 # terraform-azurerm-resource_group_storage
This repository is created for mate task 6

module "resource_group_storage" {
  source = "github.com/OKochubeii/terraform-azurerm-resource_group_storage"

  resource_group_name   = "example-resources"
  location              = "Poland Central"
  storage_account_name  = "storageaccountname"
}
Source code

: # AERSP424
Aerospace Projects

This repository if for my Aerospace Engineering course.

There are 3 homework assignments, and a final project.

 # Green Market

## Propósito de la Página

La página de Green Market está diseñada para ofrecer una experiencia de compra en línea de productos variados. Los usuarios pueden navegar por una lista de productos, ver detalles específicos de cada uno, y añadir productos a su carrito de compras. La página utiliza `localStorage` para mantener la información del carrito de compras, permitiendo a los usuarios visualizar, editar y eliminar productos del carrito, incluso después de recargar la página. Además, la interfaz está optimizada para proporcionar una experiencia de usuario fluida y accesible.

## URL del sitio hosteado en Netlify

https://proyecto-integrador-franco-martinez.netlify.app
---
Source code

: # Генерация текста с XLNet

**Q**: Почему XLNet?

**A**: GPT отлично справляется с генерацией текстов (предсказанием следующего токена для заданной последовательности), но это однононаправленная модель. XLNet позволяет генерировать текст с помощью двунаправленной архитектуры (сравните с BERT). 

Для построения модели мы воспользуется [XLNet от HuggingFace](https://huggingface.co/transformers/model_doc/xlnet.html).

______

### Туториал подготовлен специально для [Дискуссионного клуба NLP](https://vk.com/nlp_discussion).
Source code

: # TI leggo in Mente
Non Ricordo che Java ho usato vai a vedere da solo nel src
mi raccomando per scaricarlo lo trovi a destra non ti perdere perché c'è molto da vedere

YOUR INSTRUCTIONS >> Begin at the line that has "# terraform-azurerm-resource_group_storage" in the entries above; stop after the line that has "https://proyecto-integrador-franco-martinez.netlify.app". Transcribe exactly those lines and no others.

WRITTEN ANSWER >>
 # terraform-azurerm-resource_group_storage
This repository is created for mate task 6

module "resource_group_storage" {
  source = "github.com/OKochubeii/terraform-azurerm-resource_group_storage"

  resource_group_name   = "example-resources"
  location              = "Poland Central"
  storage_account_name  = "storageaccountname"
}
Source code

: # AERSP424
Aerospace Projects

This repository if for my Aerospace Engineering course.

There are 3 homework assignments, and a final project.

 # Green Market

## Propósito de la Página

La página de Green Market está diseñada para ofrecer una experiencia de compra en línea de productos variados. Los usuarios pueden navegar por una lista de productos, ver detalles específicos de cada uno, y añadir productos a su carrito de compras. La página utiliza `localStorage` para mantener la información del carrito de compras, permitiendo a los usuarios visualizar, editar y eliminar productos del carrito, incluso después de recargar la página. Además, la interfaz está optimizada para proporcionar una experiencia de usuario fluida y accesible.

## URL del sitio hosteado en Netlify

https://proyecto-integrador-franco-martinez.netlify.app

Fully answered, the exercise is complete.